Fresh 20.04.1 LTS + Lambda Stack - libcudnn_adv_train.so.8

Hi folks.

I’ve setup a new workstation using a fresh install of Ubuntu Server 20.04.1 LTS and Lambda Stack ( Lambda Stack: an AI software stack that's always up-to-date ). I was messing my previous installation so I decided to go with a clean setup but it didn’t help.

A quick summary of my setup: Ryzen 5 3600, 16Gb RAM and a brand new Zotac Gaming GeForce RTX 3070 Twin Edge OC.

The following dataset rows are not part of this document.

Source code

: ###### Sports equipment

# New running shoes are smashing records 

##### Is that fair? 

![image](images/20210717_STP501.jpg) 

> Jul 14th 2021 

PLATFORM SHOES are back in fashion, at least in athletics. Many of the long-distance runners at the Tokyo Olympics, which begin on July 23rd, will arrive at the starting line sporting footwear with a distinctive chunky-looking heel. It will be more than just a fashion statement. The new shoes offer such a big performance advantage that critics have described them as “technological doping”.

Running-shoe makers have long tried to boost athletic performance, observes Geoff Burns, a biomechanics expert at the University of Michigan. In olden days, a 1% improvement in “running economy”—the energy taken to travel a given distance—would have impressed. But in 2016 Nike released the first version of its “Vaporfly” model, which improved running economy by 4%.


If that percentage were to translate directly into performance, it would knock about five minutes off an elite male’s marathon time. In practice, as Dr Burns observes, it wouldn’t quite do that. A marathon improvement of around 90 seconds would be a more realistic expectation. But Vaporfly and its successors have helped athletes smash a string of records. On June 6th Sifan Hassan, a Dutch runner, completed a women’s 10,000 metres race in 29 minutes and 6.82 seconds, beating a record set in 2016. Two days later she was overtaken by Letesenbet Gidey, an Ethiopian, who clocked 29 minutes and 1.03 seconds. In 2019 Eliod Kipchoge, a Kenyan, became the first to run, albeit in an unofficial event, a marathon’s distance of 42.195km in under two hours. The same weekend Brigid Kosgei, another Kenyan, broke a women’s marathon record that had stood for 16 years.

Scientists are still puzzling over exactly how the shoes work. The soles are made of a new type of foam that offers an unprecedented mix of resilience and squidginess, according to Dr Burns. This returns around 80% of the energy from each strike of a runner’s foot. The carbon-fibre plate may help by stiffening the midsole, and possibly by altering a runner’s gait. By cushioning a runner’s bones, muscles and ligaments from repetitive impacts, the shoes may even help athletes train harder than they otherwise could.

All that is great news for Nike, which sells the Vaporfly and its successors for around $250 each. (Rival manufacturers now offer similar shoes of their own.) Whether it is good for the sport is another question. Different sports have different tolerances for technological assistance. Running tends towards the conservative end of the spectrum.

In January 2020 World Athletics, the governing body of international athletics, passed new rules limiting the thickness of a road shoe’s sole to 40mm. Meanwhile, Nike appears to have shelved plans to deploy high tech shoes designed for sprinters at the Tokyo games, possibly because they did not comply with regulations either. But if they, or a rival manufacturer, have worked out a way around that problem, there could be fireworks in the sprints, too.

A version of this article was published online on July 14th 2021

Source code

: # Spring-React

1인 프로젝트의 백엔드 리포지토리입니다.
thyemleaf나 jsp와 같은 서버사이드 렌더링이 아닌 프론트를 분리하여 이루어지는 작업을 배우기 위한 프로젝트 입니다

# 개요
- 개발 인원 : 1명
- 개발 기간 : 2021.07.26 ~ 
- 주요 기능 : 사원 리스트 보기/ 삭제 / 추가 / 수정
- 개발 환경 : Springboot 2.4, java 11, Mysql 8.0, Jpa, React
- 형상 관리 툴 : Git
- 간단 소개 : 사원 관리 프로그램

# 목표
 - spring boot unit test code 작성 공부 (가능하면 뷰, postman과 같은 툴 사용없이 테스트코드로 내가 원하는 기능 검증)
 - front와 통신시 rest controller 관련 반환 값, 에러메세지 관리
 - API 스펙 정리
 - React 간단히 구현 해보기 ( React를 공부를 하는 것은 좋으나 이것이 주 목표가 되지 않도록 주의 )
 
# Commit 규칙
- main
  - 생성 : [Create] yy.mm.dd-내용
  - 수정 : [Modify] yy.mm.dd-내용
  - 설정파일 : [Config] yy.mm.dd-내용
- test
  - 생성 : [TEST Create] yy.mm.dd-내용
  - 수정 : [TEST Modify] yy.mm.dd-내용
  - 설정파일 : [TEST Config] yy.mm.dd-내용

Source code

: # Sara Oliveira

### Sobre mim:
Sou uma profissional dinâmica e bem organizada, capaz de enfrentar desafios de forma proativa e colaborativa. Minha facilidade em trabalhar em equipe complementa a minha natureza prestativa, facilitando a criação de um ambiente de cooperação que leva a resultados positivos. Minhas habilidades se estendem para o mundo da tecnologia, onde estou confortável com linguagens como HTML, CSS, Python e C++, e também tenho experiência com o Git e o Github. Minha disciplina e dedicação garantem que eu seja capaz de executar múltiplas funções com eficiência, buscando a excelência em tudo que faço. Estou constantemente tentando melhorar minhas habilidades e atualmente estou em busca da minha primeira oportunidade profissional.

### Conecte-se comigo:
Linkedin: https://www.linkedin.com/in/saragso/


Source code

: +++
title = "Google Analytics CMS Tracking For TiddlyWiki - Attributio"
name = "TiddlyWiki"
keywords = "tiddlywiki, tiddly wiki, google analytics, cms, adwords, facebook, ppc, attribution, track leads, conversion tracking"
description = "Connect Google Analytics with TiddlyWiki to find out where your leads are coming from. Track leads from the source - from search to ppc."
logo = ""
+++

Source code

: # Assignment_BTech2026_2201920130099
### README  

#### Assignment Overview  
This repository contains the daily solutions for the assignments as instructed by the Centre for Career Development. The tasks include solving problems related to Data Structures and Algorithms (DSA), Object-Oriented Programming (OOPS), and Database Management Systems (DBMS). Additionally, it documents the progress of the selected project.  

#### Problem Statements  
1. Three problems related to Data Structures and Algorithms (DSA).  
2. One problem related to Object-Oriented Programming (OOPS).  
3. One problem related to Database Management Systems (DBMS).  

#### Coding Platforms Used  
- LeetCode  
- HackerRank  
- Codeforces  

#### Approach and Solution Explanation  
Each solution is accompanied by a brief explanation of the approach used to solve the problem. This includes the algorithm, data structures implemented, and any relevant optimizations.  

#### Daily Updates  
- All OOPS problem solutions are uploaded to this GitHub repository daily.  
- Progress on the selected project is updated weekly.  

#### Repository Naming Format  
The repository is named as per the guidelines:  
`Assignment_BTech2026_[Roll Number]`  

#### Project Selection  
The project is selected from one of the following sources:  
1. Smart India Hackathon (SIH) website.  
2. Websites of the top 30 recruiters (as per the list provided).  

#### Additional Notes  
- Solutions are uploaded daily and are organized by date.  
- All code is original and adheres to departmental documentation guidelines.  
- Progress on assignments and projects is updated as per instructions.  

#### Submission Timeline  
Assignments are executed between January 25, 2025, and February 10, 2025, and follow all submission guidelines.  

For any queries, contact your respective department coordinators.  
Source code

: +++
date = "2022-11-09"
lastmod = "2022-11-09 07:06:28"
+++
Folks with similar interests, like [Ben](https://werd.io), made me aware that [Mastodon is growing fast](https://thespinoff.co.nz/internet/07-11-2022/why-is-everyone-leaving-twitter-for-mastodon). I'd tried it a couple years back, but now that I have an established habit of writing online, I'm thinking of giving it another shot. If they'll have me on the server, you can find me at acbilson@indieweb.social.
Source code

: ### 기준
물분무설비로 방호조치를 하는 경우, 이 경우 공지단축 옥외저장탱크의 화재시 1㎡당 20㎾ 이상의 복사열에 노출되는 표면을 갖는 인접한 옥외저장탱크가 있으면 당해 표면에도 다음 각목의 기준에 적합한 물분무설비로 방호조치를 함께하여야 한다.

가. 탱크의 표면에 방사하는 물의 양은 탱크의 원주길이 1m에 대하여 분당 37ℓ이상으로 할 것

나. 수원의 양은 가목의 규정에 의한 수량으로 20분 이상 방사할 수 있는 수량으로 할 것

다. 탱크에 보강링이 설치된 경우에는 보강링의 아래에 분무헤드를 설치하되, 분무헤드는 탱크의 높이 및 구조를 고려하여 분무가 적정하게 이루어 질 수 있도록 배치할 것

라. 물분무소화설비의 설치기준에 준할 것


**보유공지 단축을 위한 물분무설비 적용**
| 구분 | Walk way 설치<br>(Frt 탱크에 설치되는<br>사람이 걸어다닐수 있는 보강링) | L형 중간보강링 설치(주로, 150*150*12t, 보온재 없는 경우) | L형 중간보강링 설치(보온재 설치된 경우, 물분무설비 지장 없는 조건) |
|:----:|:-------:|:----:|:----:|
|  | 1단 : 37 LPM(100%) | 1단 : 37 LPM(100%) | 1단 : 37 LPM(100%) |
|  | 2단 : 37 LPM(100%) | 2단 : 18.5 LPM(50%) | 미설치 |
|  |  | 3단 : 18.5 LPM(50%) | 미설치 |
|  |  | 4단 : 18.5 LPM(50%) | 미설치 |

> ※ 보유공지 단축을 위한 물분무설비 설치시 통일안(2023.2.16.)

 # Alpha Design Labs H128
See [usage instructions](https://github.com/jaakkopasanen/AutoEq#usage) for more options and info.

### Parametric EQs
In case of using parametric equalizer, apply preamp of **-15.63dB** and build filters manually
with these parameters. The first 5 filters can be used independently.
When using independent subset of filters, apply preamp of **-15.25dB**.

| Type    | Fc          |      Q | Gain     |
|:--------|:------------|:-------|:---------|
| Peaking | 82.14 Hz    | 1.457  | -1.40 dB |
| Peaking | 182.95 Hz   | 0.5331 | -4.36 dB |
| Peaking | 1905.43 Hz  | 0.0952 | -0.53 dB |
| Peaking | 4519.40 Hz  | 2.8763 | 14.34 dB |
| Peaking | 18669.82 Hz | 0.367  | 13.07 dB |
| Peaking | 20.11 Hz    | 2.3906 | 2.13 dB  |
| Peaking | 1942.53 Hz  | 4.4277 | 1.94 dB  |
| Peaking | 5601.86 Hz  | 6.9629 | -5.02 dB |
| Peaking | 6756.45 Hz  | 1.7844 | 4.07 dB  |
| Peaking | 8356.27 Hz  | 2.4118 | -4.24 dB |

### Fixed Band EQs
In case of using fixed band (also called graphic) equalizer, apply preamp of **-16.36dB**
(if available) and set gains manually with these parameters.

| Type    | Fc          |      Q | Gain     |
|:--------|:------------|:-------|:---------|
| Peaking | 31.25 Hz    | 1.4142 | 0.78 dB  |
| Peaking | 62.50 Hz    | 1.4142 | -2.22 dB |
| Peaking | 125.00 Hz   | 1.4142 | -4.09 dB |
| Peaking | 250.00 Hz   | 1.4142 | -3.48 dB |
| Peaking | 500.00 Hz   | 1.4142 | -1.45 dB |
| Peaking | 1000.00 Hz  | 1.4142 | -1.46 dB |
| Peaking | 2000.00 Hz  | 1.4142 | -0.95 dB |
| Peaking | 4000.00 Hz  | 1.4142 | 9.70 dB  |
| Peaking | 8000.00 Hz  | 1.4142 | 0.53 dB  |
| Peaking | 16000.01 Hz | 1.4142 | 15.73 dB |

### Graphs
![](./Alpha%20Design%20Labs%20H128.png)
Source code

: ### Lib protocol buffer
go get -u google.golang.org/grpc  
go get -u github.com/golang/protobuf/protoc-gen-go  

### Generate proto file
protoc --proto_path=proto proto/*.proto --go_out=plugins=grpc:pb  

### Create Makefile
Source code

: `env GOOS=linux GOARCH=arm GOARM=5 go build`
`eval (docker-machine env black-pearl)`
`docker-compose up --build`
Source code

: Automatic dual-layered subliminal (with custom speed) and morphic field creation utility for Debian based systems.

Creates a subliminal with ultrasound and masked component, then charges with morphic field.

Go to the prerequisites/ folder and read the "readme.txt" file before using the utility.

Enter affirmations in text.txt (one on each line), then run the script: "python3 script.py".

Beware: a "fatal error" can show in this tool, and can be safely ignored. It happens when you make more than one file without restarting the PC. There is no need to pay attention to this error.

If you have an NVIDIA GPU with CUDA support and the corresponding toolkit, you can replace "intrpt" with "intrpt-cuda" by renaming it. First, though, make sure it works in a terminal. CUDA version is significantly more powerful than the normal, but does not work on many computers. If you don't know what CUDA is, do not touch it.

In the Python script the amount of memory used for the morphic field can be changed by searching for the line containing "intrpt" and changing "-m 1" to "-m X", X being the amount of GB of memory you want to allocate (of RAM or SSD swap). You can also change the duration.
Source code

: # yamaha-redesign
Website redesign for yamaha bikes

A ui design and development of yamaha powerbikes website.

I’m having issues with deep learning examples. You can find the jupyter-notebook I’m testing here: Deep-Learning-Introduccion-practica-con-Keras/7.RedesNeuronalesRecurrentes.ipynb at master · jorditorresBCN/Deep-Learning-Introduccion-practica-con-Keras · GitHub

The problem is that libcudnn_adv_train.so.8 cannot be found; but it is on the filesystem:

$> locate libcudnn_adv_train
/usr/lib/python3/dist-packages/tensorflow/libcudnn_adv_train.so.8
/usr/lib/python3/dist-packages/torch/lib/libcudnn_adv_train.so.8

As far as I know, using the “Lambda Stack” implies not having to be modifying routes or environment variables. It is right?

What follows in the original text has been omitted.